TASK OBJECTIVE: What appears from the first line of the records below through the line containing "from Azure Monitor.</span></span>" must be reproduced verbatim.

AVAILABLE RECORDS:
<<<<

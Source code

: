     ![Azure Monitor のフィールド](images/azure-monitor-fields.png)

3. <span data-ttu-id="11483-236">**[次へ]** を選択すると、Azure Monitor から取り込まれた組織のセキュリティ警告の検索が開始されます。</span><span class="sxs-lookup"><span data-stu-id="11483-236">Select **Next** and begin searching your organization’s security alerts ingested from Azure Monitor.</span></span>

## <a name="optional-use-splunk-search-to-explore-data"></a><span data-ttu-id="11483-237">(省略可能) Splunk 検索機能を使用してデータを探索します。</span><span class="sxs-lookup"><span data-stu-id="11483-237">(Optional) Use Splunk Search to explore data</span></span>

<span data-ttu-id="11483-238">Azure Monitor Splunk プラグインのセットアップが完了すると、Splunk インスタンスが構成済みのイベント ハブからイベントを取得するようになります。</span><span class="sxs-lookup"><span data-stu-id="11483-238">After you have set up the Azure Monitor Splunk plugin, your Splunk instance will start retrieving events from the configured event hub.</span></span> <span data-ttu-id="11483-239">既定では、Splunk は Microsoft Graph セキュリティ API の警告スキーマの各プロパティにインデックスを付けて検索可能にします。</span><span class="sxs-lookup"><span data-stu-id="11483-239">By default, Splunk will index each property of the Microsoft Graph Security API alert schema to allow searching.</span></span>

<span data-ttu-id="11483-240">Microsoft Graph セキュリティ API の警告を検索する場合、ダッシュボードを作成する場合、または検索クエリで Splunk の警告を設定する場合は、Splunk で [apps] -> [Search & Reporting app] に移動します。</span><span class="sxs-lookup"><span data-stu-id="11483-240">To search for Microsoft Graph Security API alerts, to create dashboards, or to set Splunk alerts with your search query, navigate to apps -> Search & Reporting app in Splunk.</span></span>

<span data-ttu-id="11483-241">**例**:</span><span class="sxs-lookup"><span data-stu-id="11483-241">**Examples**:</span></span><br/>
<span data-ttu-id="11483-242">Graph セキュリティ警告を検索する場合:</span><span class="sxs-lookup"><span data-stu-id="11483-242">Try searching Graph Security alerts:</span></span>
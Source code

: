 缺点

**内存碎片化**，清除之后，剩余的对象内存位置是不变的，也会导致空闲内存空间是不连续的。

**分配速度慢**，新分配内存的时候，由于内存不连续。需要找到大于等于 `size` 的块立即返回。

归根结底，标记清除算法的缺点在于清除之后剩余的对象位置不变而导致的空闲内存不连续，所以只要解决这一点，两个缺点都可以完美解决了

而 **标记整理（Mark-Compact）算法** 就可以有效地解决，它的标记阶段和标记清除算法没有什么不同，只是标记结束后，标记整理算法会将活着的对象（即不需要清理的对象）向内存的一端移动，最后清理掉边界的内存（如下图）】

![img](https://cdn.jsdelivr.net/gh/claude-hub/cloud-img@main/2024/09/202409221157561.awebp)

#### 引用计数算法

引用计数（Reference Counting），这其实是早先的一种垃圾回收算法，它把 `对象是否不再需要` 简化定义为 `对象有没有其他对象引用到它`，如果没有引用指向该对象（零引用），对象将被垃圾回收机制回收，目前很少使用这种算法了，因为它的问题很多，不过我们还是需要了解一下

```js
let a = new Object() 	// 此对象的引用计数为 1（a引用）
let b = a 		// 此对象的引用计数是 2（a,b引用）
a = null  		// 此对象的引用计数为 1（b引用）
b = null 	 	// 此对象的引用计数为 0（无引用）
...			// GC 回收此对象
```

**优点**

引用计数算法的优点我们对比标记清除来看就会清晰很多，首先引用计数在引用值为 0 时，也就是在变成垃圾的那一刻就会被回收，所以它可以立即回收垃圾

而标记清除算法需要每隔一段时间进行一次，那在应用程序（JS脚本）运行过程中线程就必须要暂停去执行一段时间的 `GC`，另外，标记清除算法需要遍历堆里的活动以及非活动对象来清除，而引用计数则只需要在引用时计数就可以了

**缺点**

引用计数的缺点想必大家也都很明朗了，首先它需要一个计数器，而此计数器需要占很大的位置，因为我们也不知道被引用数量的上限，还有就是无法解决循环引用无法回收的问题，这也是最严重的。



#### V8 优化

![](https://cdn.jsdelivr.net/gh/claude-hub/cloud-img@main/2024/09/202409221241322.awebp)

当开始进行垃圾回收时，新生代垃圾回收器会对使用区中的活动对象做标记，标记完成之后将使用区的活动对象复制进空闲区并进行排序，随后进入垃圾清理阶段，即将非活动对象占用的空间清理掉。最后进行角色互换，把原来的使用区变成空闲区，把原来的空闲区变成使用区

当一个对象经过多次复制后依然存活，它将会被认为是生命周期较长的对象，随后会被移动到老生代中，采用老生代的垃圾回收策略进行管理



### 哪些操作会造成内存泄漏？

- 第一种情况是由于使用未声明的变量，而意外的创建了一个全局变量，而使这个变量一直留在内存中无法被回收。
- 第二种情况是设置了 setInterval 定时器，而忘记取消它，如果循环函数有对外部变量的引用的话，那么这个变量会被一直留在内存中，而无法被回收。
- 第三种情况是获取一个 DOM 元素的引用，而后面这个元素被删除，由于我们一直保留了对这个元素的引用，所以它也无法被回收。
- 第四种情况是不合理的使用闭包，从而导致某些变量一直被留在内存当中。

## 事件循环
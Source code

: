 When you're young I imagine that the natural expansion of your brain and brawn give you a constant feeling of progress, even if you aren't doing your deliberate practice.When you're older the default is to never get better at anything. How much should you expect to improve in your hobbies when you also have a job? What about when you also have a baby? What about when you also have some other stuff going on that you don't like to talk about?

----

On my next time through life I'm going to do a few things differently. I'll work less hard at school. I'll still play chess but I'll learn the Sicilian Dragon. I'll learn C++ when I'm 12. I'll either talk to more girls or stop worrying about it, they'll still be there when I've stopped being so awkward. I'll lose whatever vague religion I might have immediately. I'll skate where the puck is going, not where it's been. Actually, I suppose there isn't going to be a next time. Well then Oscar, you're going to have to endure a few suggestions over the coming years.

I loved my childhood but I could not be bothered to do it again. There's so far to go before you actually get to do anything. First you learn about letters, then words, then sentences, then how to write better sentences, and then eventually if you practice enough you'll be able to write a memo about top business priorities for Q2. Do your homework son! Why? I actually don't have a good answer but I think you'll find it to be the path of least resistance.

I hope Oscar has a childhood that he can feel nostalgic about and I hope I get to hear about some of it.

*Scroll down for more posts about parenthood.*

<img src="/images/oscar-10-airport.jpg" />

>>>>

RESPONSE BOX:
Source code

:     ![Azure Monitor のフィールド](images/azure-monitor-fields.png)

3. <span data-ttu-id="11483-236">**[次へ]** を選択すると、Azure Monitor から取り込まれた組織のセキュリティ警告の検索が開始されます。</span><span class="sxs-lookup"><span data-stu-id="11483-236">Select **Next** and begin searching your organization’s security alerts ingested from Azure Monitor.</span></span>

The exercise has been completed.